Le personnage d’Emma

Eléments pour l’introduction:

Emma est sans aucun doute l’une des héroïnes romanesques les plus célèbres avec la princesse de Clèves, au point qu’elle est devenue un mythe littéraire et qu’elle a donné lieu à la création d’un néologisme désignant une façon d’être au monde, le bovarysme. On peut donc s’interroger sur les raisons de ce succès …

Une femme aux qualités viriles (aspect qui fut soulevé par Baudelaire)

On sait très peu de choses du physique d’Emma, si ce n’est qu’elle est belle (longs cheveux noirs, nez droit, ongles taillés en amande étonnamment blancs, mains pas très belles, dents blanches au bout nacré). Le lecteur a donc toute la liberté de l’imaginer.

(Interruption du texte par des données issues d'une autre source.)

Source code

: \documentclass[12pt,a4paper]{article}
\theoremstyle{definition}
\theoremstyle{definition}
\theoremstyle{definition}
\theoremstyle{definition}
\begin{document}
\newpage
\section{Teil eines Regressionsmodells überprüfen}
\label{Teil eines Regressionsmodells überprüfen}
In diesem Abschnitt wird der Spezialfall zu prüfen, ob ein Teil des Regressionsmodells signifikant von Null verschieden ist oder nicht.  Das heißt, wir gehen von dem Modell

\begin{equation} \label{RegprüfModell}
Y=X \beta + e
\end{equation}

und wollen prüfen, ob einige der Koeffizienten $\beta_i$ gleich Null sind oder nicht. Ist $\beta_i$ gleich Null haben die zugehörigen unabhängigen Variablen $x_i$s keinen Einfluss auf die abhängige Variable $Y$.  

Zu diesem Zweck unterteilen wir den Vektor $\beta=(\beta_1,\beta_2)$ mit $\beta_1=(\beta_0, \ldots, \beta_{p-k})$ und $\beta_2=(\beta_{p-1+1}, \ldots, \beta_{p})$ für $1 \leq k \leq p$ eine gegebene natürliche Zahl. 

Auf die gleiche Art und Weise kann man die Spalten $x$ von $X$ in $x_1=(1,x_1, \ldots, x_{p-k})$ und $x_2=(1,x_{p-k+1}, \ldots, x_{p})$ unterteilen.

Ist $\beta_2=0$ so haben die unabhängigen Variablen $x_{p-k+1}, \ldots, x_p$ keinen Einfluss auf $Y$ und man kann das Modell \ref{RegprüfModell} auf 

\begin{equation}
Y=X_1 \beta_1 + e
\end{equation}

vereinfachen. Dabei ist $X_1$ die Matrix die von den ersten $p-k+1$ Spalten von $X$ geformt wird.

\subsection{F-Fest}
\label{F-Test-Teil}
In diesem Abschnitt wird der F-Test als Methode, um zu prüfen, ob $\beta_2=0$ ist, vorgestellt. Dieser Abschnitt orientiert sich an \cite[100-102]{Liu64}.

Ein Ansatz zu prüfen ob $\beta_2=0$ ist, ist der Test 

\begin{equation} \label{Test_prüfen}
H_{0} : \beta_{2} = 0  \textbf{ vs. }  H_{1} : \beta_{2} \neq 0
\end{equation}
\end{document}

Le roman est beaucoup plus bavard sur son portrait moral et les détails de son caractère même si elle apparaît comme un personnage particulièrement complexe à la personnalité quelquefois instable. Flaubert insiste ainsi sur ce qui pourrait sembler des contradictions, des paradoxes et qui expliquent peut-être le trouble et le charme qu’elle exerce: cf. dans la partie III, Léon la voit ainsi « Par la diversité de son humeur, tour à tour mystique ou joyeuse, babillarde, taciturne, emportée, nonchalante, elle allait rappelant en lui mille désirs, évoquant des instincts ou des réminiscences. Elle était l’amoureuse de tous les romans, l’héroïne de tous les drames, le vague elle de tous les volumes de vers ». Dès sa première apparition dans le roman, elle s’impose comme un personnage double, mêlant candeur et sensualité lors de la rencontre avec Charles, une dualité que traduit l’expression oxymorique « avec une hardiesse candide ». Cela revient à signifier qu’elle n’a pas véritablement d’être défini ou que son être est déterminé par ses lectures en fonction des circonstances, ce qui témoigne d’un manque de lucidité sur elle-même. Cet aveuglement est parfois signifiée par l’ironie de l’auteur: « Et ce fut sans avoir conscience qu’elle s’achemina vers l’église. »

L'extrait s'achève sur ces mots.